Within the listing below, show every line that contains the word "deps".

_Extracted entries_.
________________________
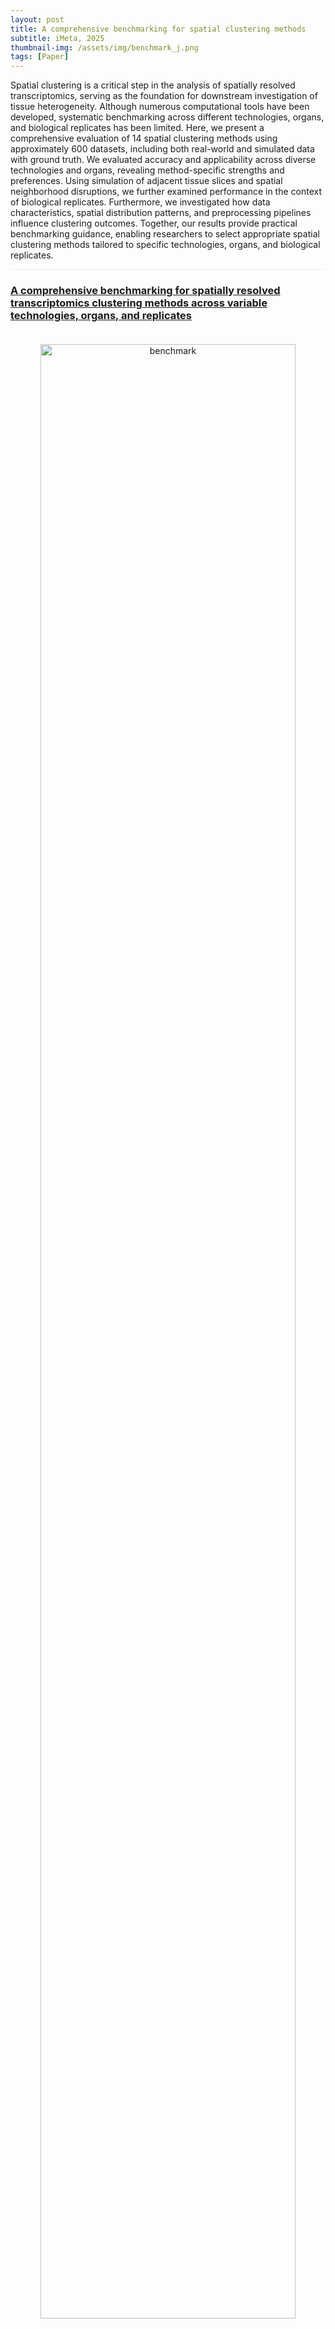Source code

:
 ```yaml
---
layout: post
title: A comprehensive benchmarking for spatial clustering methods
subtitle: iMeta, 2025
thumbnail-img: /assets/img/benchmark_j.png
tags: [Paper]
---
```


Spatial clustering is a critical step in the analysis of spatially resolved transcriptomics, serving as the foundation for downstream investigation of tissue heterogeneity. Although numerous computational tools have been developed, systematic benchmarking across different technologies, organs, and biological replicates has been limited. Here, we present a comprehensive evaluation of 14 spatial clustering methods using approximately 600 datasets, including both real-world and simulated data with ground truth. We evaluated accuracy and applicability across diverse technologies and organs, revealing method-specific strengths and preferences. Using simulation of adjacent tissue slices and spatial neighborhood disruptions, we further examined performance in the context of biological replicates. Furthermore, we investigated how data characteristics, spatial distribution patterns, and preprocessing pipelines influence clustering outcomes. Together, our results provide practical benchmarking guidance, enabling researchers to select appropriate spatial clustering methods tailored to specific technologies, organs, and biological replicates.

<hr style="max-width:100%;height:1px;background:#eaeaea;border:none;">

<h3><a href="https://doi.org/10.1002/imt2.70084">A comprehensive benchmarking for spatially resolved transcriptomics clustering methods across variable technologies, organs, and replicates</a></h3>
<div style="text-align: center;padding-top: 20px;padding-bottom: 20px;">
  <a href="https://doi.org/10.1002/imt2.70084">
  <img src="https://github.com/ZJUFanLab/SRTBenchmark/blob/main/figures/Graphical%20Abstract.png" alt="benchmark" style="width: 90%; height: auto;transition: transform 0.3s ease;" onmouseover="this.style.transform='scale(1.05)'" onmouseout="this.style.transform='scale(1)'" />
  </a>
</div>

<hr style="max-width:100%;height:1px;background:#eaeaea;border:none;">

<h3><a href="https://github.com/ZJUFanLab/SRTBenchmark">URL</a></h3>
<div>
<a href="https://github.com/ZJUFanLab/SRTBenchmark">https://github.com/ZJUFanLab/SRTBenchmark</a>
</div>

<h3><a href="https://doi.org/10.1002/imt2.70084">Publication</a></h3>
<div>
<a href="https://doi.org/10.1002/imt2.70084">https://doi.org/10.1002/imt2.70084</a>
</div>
________________________
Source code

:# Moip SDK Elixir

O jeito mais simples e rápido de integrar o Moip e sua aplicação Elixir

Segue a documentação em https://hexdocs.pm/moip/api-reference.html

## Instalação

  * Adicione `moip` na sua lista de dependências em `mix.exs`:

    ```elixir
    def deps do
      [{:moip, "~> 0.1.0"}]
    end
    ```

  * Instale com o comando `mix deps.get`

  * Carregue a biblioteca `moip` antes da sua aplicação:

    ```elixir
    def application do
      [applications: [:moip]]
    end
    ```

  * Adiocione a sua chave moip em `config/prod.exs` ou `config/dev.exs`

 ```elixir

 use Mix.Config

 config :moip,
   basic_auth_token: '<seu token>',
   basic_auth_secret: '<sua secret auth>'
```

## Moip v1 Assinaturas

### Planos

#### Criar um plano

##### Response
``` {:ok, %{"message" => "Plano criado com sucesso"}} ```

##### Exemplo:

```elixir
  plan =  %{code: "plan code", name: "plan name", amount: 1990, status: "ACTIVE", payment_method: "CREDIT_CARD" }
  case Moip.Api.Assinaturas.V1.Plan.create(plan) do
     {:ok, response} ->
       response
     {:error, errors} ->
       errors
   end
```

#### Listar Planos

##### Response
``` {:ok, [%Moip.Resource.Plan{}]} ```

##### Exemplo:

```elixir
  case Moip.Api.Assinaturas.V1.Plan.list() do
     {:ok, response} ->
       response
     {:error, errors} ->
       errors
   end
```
________________________
_Answer box_.
    def deps do
  * Instale com o comando `mix deps.get`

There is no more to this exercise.